Whatever the duration of any such discourse, it is a pretense to suppose the figures of Jesus and Mary are depicted (e.g., as “models”) in the Quran in a similar way as they are in the Gospels. That is simply preposterous.
It is also part of a larger misconception: that Islam has a lot in common with Christianity, since both take oppositional stances vis-à-vis the secular mores of the postmodern West. In other words, they can both be tagged as traditional or conservative.
At first glance, this seems to make some sense. Both religions do have issues with our secular mores. Looking deeper, though, cracks appear. Then chasms.
Islam explicitly devalues women, whereas Christianity was revolutionary in its esteem for women, though that scarcely registers in most minds today. It is hard to fathom that a religion earnestly touted as “great” formally permits wife beating, not to mention the outright rape of infidels and the taking of sex slaves.
This is permitted because Muhammad approved of or did these kinds of things himself. Since forsaking the example of Muhammad is not an option for practicing Muslims, searching for “common ground” is bound to be a fool’s errand.
Another example: Adoption is not permitted in Islam because Muhammad once adopted a son but later on desired his son’s wife, whom his son wound up divorcing, whereupon Muhammad promptly married her. Retroactively forbidding adoption was the means by which Muhammad sought to “legally” justify copulating with his former daughter-in-law. Things like that are not as widely known as the Islamic belief that homicidal jihadists will be greeted with 72 virgins in the hereafter.
Which brings us to another lesser-known Islamic belief, one involving Mary and the hereafter, that will certainly be off-limits during the ongoing Vatican proceedings about her. As reported a couple of years ago by the highly informative Raymond Ibrahim, a “moderate” government official in Egypt publicly boasted (in Arabic) that “our prophet Muhammad—prayers and peace be upon him—will be married to Mary in paradise.” Wait, what? Where did that come from? Muhammad himself: In a hadith that was deemed reliable enough to be included in the renowned Ibn Kathir’s corpus, Muhammad declared that “Allah will wed me in paradise to Mary.”

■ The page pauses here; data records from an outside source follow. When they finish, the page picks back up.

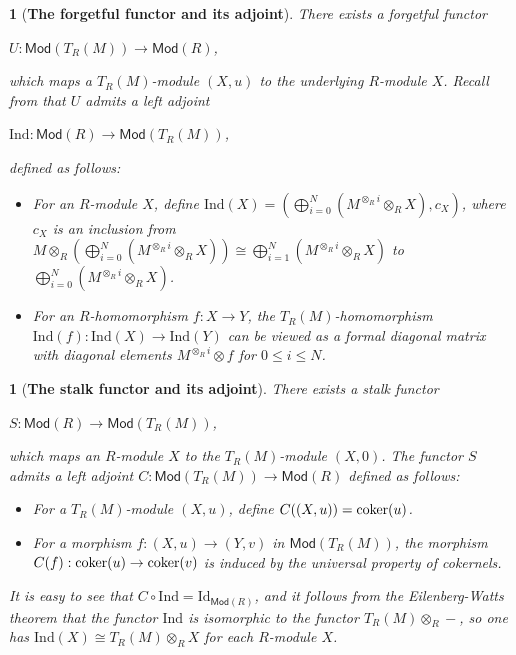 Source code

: \documentclass[10pt,twoside]{amsart}
\theoremstyle{bfupright head,slanted body}
\theoremstyle{bfupright head,upright body}
\newtheorem{bfhpg}[res]{}               \newtheorem*{bfhpg*}{}
\theoremstyle{fixed bf head,slanted body}
\theoremstyle{fixed bf head,upright body}
\theoremstyle{numbered paragraph}
\numberwithin{equation}{res}
\newcommand{\Mod}{\mathsf{Mod}}
\newcommand{\Ind}{\mathrm{Ind}}
\newcommand{\Id}{\mathrm{Id}}
\newcommand{\cok}{\mbox{\rm coker}}
\newcommand{\is}{\cong}
\begin{document}
\begin{bfhpg}[\bf The forgetful functor and its adjoint]
\label{The forgetful functor and its}
There exists a \emph{forgetful functor}
\begin{center}
$U: \Mod(T_R(M))\to \Mod(R)$,
\end{center}
which maps a  $T_R(M)$-module $(X,u)$ to the underlying $R$-module $X$.
Recall from \cite[Lemma 2.1]{CL} that $U$ admits a left adjoint
\begin{center}
$\Ind: \Mod(R) \to \Mod(T_R(M))$,
\end{center}
defined as follows:
\begin{itemize}
\item For an $R$-module $X$, define
$\Ind(X)=(\bigoplus_{i=0}^N(M^{\otimes_Ri}\otimes_RX),c_X)$,
where $c_X$ is an inclusion from
$M\otimes_R(\bigoplus_{i=0}^N(M^{\otimes_Ri}\otimes_RX))\cong
\bigoplus_{i=1}^N(M^{\otimes_Ri}\otimes_RX)$
to
$\bigoplus_{i=0}^N(M^{\otimes_Ri}\otimes_RX)$.
\item For an $R$-homomorphism $f: X \to Y$,
the $T_R(M)$-homomorphism $\Ind(f): \Ind(X) \to \Ind(Y)$ can be viewed as
a formal diagonal matrix with diagonal elements
$M^{\otimes_Ri}\otimes f$ for $0 \leqslant i\leqslant N$.
\end{itemize}
\end{bfhpg}

\begin{bfhpg}[\bf The stalk functor and its adjoint]
\label{The stalk functor and its adjoints}
There exists a \emph{stalk functor}
\begin{center}
$S: \Mod(R)\to \Mod(T_R(M))$,
\end{center}
which maps an $R$-module $X$ to the  $T_R(M)$-module $(X, 0)$.
The functor $S$ admits a left adjoint
$C: \Mod(T_R(M)) \to \Mod(R)$ defined as follows:
\begin{itemize}
\item For a  $T_R(M)$-module $(X,u)$, define $C((X,u))=\cok(u)$.
\item For a morphism $f: (X,u) \to (Y,v)$ in $\Mod(T_R(M))$, the morphism
$C(f) : \cok(u) \to \cok(v)$ is induced by the universal property of cokernels.
\end{itemize}

It is easy to see that $C\circ\Ind=\Id_{\Mod(R)}$, and
it follows from the Eilenberg-Watts theorem that the functor $\Ind$ is isomorphic to the functor $T_R(M)\otimes_R-$, so one has $\Ind(X)\is T_R(M)\otimes_RX$ for each $R$-module $X$.
\end{bfhpg}
\end{document}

Even if most Christians and most Muslims are unaware of this hadith (sayings of Muhammad that constitute a canonical source of guidance for Muslims), Ibrahim notes that other records of this particular taunt can be found as far back as 9th century Andalusia. What’s more, it happens to be perfectly consistent with the sense of entitled licentiousness, and the disdain for non-Muslims and women, that so indelibly characterizes Islam.
Remember when Pope Francis, following an Islamic attack on the Parisian magazine Charlie Hebdo on account of cartoons they had published, declared: “If my good friend Dr. Gasparri says a curse word against my mother, then a punch awaits him. It’s normal. One cannot provoke. One cannot insult the faith of others.” I suspect, however, not even a rhetorical haymaker in response to this insulting Islamic misappropriation of our Blessed Mother—whom Catholics regard as the Mother of God and the Mother of all mankind—will be forthcoming from Francis or his subordinates at this conference, or any other time for that matter.
Catholics believe in the perpetual virginity of Mary, who was assumed body and soul into heaven—a sublime source of hope for humanity—and crowned Queen of Heaven by her Divine Son. That’s a bit different than harem member.
It would be far more illuminating and beneficial for everyone, including Muslims, to honestly explore irreconcilable differences between Christianity and Islam generally, and why they have such profound implications on both individual lives and entire civilizations. People would then be better positioned to evaluate which has the better claim.
One rather big difference between Islam and Christianity elicits little interest in the Muslim world and, curiously, wherever “humanitarianism” has displaced Christianity: Only one of these religions claims that God actually loves the human race.
That concept is alien to Islam, which, incidentally, has 99 names for God, none of which are “Father.” Yet the concept of brotherhood, of which Francis is so fond, implies a common father; with neither a mother or a father in common, brotherhood is simply impossible.